Касьяна он оставил служить за столом, пойти решился сам, опираясь на костылик, и впрямь неплохо держался на ногах.
– Вот ведь чудеса, – бормотал он по пути, – травки для «ерофеича» дала мне Маремьяна, и как выпью рюмок пять, так все боли прочь. Пил бы с утра до вечера, ходил бы своими ногами, но ведь и спиться этак-то недолго!
– Дядюшка, – спросила Лида шепотом, – а отчего вы распорядились меня в мезонин переселить?
– Оттого, что не хочу, чтобы ночевала ты поблизости от этого хлопотуна беспутного, который в жизни не сказал не только ни одного умного, но даже мало-мальски путного слова! – резко пояснил дядюшка. – Давно бы отказал ему от дому, да Авдотья Валерьяновна тогда мне точно хрип перегрызет, – невесело усмехнулся он. – Модест большой охотник девок портить, горничных и деревенских, а уж спьяну на любую дурь способен, я-то знаю, потому что и сам в ранние года таким же был, за что и пострадал. Тебе наверху спокойней будет, только не забудь запереться покрепче. И вот еще что… – Иона Петрович махнул Лиде наклониться к нему и шепнул чуть слышно: – Возле левой ножки той кровати, что в мезонине стоит, плашечка есть, посветлей прочих. Ты на нее двумя руками надави да сдвинь влево – увидишь, что будет. А заодно и услышишь! Поняла? Только потише, смотри, не шуми там! Да на ночь дверь запереть не забудь!
Лида кивнула, хотя не поняла ровным счетом ничего, но переспрашивать не стала, во-первых, потому что Иона Петрович приложил палец к губам, а во-вторых, потому что они уже дошли до кухни.
Глава пятая. О пользе кринолинов для ночных полетов
Ужин затянулся чуть ли не до полуночи, и когда все простились и Феоктиста повела Лиду наверх, в мезонин, девушка мечтала только об одном: поскорей уснуть после этого тяжелого и непомерно длинного дня.
Новая комната оказалась очень уютной, хоть и не такой просторной, как первая, предоставленная Лиде раньше, да и совсем скудно меблированная: большой платяной шкаф, узкая кровать да зеркало, висящее на стене. Одно окно выходило на лужайку перед фасадом, другое – в сад, откуда сладко пахло недавно распустившейся белой сиренью.
Феоктиста, которая вдали от своей госпожи вела себя с Лидой вполне по-человечески, пояснила, что летом в этой комнатушке очень даже уютно, однако печки в ней нет, так что ближе к холодам всяко придется перебираться вниз.
– Ох, а ведь бедный Степашка до сих пор не воротился! – вздохнула Феоктиста, топчась у двери.
Лида молча кивнула – ей не терпелось остаться одной, чтобы последовать дядюшкиному совету.
Наконец Феоктиста ушла, и Лида только теперь вспомнила, что ей некому расстегнуть корсет и вообще помочь раздеться. Она хотела было окликнуть Феоктисту, но любопытство пересилило.
Потом разденется, а сейчас сначала надо сделать то, что советовал дядюшка!

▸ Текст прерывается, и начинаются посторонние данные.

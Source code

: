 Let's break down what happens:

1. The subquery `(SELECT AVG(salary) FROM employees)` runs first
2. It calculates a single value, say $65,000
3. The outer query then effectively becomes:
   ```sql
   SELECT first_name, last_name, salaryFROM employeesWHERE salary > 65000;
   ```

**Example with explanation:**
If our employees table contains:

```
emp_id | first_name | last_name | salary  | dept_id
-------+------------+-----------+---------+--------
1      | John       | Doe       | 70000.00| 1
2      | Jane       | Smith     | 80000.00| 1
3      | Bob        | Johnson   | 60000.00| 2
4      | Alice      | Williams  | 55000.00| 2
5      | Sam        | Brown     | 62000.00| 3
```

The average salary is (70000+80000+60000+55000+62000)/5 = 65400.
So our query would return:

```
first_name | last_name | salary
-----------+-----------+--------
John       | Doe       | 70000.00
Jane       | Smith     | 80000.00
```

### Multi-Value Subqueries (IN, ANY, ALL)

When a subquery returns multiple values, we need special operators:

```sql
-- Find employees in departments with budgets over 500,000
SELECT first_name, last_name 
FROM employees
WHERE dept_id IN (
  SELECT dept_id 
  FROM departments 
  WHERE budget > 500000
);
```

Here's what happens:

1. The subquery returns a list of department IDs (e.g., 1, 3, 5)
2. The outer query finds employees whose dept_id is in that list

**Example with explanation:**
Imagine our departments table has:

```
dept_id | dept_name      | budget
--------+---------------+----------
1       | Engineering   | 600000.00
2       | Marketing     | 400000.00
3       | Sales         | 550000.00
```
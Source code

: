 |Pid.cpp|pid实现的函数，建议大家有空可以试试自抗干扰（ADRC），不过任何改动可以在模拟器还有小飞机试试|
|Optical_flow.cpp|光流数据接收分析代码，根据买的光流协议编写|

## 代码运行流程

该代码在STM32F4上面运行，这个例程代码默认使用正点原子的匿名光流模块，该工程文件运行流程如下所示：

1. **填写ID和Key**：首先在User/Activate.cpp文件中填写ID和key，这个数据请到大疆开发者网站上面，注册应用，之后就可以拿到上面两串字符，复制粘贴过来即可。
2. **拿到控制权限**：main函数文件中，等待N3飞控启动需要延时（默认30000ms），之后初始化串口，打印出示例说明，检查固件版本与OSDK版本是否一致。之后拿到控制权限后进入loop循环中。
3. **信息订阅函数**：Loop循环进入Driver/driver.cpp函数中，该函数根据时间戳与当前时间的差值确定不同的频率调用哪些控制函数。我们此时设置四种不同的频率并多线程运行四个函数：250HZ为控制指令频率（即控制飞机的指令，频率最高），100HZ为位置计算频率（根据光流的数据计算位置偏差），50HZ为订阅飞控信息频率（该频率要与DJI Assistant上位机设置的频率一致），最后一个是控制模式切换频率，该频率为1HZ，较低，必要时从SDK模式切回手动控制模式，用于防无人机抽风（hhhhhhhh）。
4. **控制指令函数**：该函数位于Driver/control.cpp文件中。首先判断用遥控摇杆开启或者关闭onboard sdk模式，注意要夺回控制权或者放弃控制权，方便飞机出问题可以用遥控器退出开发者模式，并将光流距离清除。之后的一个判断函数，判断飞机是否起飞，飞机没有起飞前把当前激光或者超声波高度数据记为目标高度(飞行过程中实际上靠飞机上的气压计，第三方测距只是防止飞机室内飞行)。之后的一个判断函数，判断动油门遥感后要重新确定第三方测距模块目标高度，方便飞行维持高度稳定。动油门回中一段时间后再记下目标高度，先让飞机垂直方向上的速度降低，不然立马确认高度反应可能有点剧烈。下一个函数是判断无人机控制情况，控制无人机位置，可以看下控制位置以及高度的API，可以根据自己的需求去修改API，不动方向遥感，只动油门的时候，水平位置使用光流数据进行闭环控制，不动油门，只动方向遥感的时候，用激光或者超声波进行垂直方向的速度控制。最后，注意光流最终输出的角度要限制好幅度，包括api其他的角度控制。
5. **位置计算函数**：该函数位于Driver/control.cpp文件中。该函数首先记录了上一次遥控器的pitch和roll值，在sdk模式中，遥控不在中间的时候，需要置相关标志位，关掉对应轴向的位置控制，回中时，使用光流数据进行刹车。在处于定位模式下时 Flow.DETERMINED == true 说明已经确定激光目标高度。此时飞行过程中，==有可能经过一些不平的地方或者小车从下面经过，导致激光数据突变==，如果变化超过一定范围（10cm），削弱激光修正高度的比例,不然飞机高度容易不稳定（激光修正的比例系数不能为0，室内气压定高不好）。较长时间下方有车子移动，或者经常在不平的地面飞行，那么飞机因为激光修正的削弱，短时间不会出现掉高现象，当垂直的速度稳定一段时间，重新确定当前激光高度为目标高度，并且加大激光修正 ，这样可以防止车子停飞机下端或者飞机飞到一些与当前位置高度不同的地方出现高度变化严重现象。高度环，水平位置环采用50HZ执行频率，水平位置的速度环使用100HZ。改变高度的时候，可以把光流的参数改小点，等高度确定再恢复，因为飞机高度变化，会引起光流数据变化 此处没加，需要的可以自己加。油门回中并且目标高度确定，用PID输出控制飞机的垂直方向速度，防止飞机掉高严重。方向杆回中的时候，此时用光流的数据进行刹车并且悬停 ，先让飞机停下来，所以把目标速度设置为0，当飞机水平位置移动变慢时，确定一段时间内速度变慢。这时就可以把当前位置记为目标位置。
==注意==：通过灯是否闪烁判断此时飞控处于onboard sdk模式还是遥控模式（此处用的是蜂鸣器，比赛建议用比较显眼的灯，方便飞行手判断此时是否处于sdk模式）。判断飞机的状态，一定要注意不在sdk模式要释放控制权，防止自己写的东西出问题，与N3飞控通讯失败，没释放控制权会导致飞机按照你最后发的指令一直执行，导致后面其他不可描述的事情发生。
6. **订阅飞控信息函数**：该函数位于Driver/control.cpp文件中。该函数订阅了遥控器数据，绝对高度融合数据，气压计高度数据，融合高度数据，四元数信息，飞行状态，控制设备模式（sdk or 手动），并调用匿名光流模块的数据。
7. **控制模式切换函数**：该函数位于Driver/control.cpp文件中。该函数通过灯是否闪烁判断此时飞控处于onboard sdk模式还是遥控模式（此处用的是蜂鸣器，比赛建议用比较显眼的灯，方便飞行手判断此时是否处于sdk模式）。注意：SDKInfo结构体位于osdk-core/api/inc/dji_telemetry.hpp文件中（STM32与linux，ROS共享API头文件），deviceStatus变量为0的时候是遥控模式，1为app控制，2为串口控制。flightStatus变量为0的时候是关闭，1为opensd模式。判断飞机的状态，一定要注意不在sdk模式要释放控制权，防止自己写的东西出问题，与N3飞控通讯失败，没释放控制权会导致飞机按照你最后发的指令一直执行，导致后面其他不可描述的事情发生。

Дождавшись, пока перестанут скрипеть под спускавшейся Феоктистой старые, расшатанные ступени и настанет тишина, Лида пала на колени возле кровати на наборный пол, отыскала более светлую плашечку и, надавив на нее, сдвинула без труда, а потом и вытащила.
Открылось пространство между полом и потолком, густо уложенное для тепла паклей, однако снизу начали доноситься неразборчивые голоса. Лида сначала пыталась вслушиваться, да толку с того вышло мало. Поэтому она разгребла паклю в разные стороны – и увидела еще одну точно такую же светлую плашечку, какая лежала рядом с ней. Надавила и на нее, сдвинула – и в образовавшейся щелке увидела прямо под собой не кого иного, как Авдотью Валерьяновну!
– Что за гадость с потолка вечно сыплется? – своим зычным голосом вопросила супруга Ионы Петровича, поднимая голову и глядя, как показалось Лиде, прямо ей в глаза. Она даже отпрянула на мгновение, но тут же снова придвинулась в потайному отверстию. – Не пойму, что за глупые фантазии были потолок деревянными вставками уродовать? Небось там поверху крысы бегают да мусорят.
– Крысы? – послышался недовольный голос Модеста Филимоновича. – Мэ комант донк…
Лида чуть не прыснула, поняв, что запас «французских» слов Модеста Филимоновича весьма ограничен, а потому они повторяются, в зависимости от потребности, кстати или некстати.
Тем временем девушка приспособилась к своему смотровому отверстию и разглядела, что Авдотья Валерьяновна возлежит на оттоманке, крытой суровой тканью с турецким узором, вполне подходящим к ее названию[46], и усыпанной множеством подушек и подушечек.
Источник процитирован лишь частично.